- The problem -
Below is some data. Retype exactly the lines starting at the one with "первое необходимое действие." and ending at the one with "Бывает так, что".

(Source texts of formatted documents)
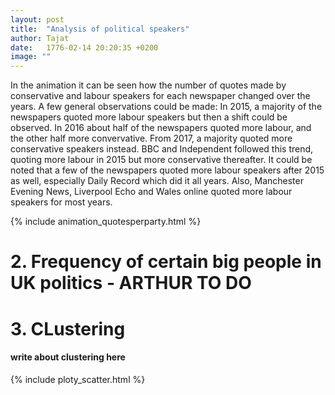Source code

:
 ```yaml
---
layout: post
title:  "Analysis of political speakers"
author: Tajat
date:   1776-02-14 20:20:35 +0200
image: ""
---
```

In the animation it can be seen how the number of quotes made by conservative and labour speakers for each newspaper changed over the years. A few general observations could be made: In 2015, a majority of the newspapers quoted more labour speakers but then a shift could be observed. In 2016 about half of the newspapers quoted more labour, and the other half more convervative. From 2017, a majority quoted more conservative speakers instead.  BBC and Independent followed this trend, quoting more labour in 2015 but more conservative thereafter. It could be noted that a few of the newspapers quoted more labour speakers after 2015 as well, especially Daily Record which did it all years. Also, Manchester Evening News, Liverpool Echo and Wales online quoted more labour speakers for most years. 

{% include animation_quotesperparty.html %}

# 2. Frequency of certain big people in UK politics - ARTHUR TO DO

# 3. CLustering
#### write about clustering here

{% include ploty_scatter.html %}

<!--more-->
---
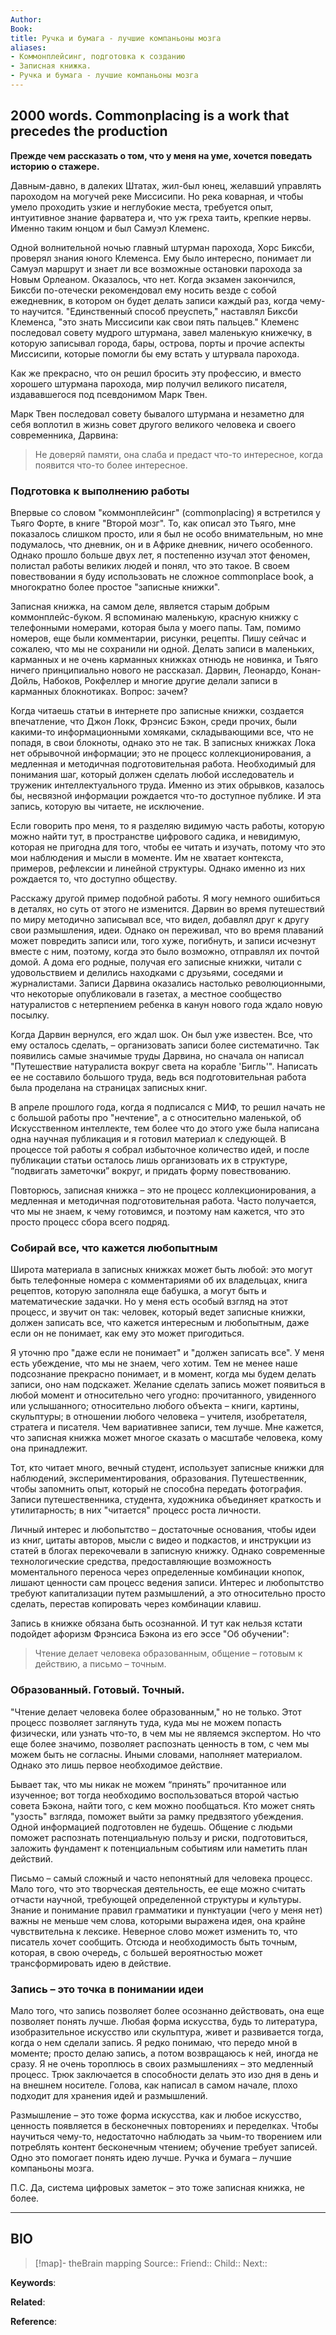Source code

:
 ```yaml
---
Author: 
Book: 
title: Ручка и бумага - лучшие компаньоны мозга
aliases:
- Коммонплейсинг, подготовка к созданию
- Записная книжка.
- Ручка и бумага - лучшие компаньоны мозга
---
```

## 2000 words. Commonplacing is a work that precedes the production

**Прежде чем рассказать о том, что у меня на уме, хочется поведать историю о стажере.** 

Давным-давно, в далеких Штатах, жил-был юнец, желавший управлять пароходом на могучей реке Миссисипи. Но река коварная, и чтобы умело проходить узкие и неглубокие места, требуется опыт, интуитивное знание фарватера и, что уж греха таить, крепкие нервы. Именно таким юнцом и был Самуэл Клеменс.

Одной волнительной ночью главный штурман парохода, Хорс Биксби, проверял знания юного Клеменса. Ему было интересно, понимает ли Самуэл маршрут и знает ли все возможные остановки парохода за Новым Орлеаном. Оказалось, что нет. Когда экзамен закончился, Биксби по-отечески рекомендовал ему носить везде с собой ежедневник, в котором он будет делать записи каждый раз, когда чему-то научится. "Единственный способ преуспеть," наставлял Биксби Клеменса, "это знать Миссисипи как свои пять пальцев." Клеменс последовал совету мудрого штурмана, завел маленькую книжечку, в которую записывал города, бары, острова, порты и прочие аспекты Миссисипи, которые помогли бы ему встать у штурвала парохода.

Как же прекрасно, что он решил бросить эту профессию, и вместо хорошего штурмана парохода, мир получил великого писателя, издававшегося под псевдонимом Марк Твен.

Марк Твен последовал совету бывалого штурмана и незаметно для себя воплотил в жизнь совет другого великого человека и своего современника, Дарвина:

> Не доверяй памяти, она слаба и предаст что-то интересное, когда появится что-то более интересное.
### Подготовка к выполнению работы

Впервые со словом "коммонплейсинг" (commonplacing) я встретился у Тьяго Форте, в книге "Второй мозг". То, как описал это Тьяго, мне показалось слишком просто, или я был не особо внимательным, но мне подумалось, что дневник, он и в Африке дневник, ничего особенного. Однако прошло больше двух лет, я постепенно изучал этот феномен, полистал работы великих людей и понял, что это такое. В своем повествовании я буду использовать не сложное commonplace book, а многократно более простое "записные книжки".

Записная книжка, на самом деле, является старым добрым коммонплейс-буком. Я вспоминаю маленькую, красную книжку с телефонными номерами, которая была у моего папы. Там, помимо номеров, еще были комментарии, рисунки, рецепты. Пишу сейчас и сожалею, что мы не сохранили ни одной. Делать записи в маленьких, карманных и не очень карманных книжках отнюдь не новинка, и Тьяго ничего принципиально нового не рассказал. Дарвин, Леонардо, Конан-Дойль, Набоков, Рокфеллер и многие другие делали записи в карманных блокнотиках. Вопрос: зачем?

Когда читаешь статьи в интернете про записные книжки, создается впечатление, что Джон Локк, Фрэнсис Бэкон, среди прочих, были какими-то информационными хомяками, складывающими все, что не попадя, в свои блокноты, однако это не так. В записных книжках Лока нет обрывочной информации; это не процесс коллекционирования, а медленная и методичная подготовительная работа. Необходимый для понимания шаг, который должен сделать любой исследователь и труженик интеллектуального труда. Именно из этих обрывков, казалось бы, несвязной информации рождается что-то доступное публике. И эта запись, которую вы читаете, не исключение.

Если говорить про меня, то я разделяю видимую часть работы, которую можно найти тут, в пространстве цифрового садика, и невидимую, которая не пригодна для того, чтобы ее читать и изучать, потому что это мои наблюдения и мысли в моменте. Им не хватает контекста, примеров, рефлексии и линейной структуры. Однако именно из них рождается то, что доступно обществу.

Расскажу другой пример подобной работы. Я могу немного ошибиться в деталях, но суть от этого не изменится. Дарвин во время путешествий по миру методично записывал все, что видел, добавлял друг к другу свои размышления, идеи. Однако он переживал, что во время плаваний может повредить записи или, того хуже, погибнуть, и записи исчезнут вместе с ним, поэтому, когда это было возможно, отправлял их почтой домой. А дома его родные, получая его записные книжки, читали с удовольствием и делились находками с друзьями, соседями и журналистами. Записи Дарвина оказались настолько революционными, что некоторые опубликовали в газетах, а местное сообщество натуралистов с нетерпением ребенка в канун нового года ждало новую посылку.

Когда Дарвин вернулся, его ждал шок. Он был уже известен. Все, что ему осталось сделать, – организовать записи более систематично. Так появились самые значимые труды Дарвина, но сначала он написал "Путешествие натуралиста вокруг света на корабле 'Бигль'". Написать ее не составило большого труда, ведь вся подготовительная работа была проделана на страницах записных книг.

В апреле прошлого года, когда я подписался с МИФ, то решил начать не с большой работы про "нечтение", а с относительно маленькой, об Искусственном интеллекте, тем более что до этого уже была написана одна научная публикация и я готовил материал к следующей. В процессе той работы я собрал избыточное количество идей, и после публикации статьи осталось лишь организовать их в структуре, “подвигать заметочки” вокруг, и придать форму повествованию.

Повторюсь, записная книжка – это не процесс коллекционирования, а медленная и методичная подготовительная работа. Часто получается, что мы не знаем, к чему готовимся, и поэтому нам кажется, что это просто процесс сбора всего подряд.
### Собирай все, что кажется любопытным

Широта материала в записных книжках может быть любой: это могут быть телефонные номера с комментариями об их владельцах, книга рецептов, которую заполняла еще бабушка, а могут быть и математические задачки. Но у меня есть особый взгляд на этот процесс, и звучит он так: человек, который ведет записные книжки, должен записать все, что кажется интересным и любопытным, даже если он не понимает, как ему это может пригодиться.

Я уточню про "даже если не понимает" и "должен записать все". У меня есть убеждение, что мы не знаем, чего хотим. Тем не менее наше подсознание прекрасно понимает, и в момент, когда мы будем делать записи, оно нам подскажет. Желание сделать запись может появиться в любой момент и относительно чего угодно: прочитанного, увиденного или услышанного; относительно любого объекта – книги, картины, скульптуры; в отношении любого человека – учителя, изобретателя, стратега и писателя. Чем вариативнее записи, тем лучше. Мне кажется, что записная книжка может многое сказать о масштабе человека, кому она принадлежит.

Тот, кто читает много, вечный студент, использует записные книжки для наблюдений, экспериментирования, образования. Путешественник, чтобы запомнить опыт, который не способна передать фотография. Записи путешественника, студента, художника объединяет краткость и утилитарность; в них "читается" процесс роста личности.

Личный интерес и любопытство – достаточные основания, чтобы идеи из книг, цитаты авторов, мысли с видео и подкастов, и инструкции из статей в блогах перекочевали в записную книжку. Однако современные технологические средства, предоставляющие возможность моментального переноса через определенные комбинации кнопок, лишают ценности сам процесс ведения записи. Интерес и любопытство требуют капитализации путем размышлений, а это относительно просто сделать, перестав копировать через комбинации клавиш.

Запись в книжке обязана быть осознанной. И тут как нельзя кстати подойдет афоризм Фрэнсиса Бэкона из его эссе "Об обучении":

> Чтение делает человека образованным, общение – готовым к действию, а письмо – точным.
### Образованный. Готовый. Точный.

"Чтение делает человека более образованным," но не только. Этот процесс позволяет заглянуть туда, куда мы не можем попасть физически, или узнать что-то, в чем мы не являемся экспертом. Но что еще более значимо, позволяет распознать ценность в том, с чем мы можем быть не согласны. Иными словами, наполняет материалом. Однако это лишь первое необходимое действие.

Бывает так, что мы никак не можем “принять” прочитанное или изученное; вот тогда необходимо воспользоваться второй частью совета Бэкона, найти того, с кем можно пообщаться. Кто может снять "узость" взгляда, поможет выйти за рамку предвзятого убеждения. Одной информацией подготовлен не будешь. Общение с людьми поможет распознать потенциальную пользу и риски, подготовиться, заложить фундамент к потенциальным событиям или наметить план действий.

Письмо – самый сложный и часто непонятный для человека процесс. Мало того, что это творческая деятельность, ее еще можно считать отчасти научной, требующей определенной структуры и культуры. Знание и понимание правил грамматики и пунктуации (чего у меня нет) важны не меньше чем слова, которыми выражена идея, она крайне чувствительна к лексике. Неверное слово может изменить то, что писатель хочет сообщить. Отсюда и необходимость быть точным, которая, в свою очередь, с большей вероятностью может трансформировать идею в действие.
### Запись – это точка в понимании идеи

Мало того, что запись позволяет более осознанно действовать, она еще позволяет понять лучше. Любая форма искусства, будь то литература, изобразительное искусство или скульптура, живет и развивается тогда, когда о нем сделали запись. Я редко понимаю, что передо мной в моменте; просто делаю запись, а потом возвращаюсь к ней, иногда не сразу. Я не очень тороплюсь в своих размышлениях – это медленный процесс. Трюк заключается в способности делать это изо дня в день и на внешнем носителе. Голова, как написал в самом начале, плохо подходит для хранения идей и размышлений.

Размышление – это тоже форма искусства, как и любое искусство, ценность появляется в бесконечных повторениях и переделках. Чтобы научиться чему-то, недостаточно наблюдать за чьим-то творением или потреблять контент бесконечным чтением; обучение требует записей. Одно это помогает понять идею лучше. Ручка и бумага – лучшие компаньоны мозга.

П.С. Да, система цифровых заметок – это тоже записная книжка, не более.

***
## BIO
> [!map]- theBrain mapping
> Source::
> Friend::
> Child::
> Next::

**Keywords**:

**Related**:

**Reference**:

- Result for this task -
"Чтение делает человека более образованным," но не только. Этот процесс позволяет заглянуть туда, куда мы не можем попасть физически, или узнать что-то, в чем мы не являемся экспертом. Но что еще более значимо, позволяет распознать ценность в том, с чем мы можем быть не согласны. Иными словами, наполняет материалом. Однако это лишь первое необходимое действие.

Бывает так, что мы никак не можем “принять” прочитанное или изученное; вот тогда необходимо воспользоваться второй частью совета Бэкона, найти того, с кем можно пообщаться. Кто может снять "узость" взгляда, поможет выйти за рамку предвзятого убеждения. Одной информацией подготовлен не будешь. Общение с людьми поможет распознать потенциальную пользу и риски, подготовиться, заложить фундамент к потенциальным событиям или наметить план действий.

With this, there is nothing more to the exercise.